Baca Juga: Ini Akibatnya Jika Pelibatan Militer Masuk UU Anti Terorisme

Puri kemudian mengungkit rekam jejak Wiranto saat menjabat sebagai Menteri Pertahanan dan juga menjabat sebagai Panglima Angkatan Bersenjata 19 tahun yang lalu. Saat itu, Wiranto juga menawarkan konsep RUU penanggulangan keadaan bahaya, yang kemudian mendapat kritik keras dari masyarakat sipil, hingga berujung pada tewasnya sejumlah mahasiswa pada tragedi Semanggi II.

Pernyataan Jokowi yang ingin melibatkan TNI dalam RUU Anti Terorisme, dimanfaatkan lagi oleh Wiranto untuk merealisasikan misinya 19 tahun yang lalu.

"Ada siklus, ketika bapak Wiranto menafsirkan pesan Presiden Jokowi untuk mengembalikan lagi. Dia seakan menjadi seorang promotor, agar TNI masuk ke panggung penegakan hukum," tutur Puri.

Sebelum reformasi, kata Puri, Wiranto menggunakan tunggangan RUU Penanggulangan Bahaya yang isinya menempatkan ABRI sebagai elemen terdepan apabila keamanan dan keselamatan negara berada dalam ancaman.

"Hari ini cuma satu indikatornya, bom di kampung melayu. Tapi hari ini masih ada daerah di Sulteng, yaitu Poso yang masih diterapkan keadaan darurat keamanan setelah santoso tewas, dan mereka masih mengejar 9 orang lagi," ujar Puri.

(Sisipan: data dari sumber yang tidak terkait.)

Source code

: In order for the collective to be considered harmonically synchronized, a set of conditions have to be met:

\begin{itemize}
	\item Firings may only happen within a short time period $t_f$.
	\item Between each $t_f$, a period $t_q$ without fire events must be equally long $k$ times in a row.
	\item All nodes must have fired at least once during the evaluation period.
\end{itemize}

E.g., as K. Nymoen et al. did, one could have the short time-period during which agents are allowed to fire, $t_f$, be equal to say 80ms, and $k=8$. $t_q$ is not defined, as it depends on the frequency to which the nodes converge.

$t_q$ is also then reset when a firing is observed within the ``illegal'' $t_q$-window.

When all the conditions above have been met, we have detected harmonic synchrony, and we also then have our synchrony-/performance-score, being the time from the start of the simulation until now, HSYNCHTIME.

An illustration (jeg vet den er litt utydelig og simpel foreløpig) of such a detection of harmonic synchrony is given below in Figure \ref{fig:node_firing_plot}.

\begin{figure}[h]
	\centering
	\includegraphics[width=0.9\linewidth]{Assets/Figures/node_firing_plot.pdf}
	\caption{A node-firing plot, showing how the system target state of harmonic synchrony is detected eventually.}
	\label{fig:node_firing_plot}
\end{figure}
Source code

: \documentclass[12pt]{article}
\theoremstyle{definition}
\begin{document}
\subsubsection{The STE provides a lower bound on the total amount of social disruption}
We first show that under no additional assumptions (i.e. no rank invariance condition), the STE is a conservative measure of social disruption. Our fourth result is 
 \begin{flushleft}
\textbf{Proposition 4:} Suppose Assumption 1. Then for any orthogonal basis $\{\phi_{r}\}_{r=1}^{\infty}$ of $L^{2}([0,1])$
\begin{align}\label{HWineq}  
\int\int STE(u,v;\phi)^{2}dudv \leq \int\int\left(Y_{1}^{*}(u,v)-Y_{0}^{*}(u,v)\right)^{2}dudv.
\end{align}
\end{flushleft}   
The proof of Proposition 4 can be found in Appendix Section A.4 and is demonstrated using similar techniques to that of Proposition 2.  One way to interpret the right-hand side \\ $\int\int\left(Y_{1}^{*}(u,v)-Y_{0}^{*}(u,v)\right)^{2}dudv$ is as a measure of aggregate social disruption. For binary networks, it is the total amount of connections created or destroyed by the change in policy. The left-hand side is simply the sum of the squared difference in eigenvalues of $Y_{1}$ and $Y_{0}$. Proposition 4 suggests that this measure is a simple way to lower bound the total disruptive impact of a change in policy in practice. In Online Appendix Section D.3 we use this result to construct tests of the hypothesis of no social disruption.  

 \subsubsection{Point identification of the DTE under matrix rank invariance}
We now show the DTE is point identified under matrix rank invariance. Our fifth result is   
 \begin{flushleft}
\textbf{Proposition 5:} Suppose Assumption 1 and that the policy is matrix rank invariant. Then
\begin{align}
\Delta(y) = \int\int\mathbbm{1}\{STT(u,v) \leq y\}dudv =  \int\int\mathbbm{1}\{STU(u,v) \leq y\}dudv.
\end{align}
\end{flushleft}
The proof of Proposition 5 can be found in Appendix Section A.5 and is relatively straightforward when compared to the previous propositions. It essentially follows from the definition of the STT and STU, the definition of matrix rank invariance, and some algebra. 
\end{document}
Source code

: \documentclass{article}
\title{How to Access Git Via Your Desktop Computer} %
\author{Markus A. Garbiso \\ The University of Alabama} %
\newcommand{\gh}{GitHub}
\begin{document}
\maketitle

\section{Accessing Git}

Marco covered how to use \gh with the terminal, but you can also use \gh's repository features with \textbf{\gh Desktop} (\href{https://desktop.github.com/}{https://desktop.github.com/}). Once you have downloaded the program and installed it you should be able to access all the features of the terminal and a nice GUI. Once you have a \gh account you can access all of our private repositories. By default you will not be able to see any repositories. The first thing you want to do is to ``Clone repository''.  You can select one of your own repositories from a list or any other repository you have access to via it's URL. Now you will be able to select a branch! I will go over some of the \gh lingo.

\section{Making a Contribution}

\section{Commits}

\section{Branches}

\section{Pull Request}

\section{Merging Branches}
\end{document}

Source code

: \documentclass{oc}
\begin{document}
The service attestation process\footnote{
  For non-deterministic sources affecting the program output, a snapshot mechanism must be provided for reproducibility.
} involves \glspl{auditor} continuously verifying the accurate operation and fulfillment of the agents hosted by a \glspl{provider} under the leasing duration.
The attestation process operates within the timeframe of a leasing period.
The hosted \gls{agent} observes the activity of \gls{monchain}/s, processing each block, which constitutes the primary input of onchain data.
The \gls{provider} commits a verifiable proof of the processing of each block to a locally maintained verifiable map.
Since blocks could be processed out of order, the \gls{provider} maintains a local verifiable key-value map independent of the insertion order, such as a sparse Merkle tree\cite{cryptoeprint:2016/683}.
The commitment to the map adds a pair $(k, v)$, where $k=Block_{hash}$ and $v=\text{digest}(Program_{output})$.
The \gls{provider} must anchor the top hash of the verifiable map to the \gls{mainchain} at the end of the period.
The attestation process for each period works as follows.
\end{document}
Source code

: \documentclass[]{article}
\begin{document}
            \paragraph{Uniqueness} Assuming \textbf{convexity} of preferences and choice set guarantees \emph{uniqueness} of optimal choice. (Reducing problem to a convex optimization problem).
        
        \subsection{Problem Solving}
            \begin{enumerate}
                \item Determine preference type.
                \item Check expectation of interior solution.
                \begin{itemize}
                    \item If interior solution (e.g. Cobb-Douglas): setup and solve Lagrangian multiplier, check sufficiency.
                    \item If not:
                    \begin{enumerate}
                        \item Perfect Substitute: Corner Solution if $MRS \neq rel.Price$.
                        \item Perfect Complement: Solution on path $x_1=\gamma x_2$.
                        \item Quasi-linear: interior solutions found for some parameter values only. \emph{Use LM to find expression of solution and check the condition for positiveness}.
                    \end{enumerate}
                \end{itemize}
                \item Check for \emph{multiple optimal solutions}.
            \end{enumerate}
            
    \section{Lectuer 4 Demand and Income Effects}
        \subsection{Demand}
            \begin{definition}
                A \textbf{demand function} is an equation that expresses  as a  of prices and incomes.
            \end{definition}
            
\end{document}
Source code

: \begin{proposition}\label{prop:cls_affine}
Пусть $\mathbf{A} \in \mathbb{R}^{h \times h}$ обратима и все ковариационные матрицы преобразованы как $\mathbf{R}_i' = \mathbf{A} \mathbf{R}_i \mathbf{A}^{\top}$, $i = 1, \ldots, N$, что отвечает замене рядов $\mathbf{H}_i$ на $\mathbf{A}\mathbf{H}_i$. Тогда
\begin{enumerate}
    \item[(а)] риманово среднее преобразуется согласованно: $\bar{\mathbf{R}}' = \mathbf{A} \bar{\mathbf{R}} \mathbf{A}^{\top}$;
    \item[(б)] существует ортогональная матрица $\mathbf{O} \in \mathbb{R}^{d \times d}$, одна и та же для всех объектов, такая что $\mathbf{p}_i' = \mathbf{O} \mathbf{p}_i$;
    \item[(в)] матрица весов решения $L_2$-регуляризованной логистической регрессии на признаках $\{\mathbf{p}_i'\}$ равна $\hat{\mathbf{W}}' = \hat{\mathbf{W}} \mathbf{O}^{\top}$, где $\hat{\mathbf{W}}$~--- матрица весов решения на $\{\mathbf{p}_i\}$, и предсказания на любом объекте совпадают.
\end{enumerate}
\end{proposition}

Baca Juga: Koalisi Masyarakat Sipil Tolak TNI Diatur dalam UU Anti Terorisme

Kata dia, komposisi Polisi-TNI cukup dinamis di Poso. Tapi tidak ada hasil evaluasinya.

"Camar Maleo, Tinombala I-II nggak ada. Hari ini dengan kata pendek, kata-kata Presiden Jokowi yang kemudian ditafsirkan oleh Wiranto, seakan, kontras bisa ingat bahwa pada 19 tahun lalu, RUU penanggulangan keadaan bahaya mau diminin lagi oleh Wiranto. Dia seakan-akan punya ukuran khusus tentang apa itu darurat, tentang apa itu bahaya dan tentang apa itu terorisme," kata Puri.

Puri menaruh curiga, jangan-jangan kelompok teroris yang meneror saat ini, justru negara itu sendiri.

"Karena menciptakan UU yang kemudian ada ruang trade offnya. Ada ruang perjuangan kepada warga negara. Kalau kita mau aman, tidak ada teror bom, ini harus merelakan HAM kita. Agar negara bisa dengan kuat, keras, main gebuk untuk kelompok yang hari ini diduga sebagai teroris," kata Puri.

"Kita harus hati-hati disitu, karena sempat diuji coba 19 tahun lalu. Sepertinya kita ingin memberikan cek kosong pada negara, bahwa kita takut pada teroris dan karena itu tidak mengapa UU teroris diperketat," tambah Puri.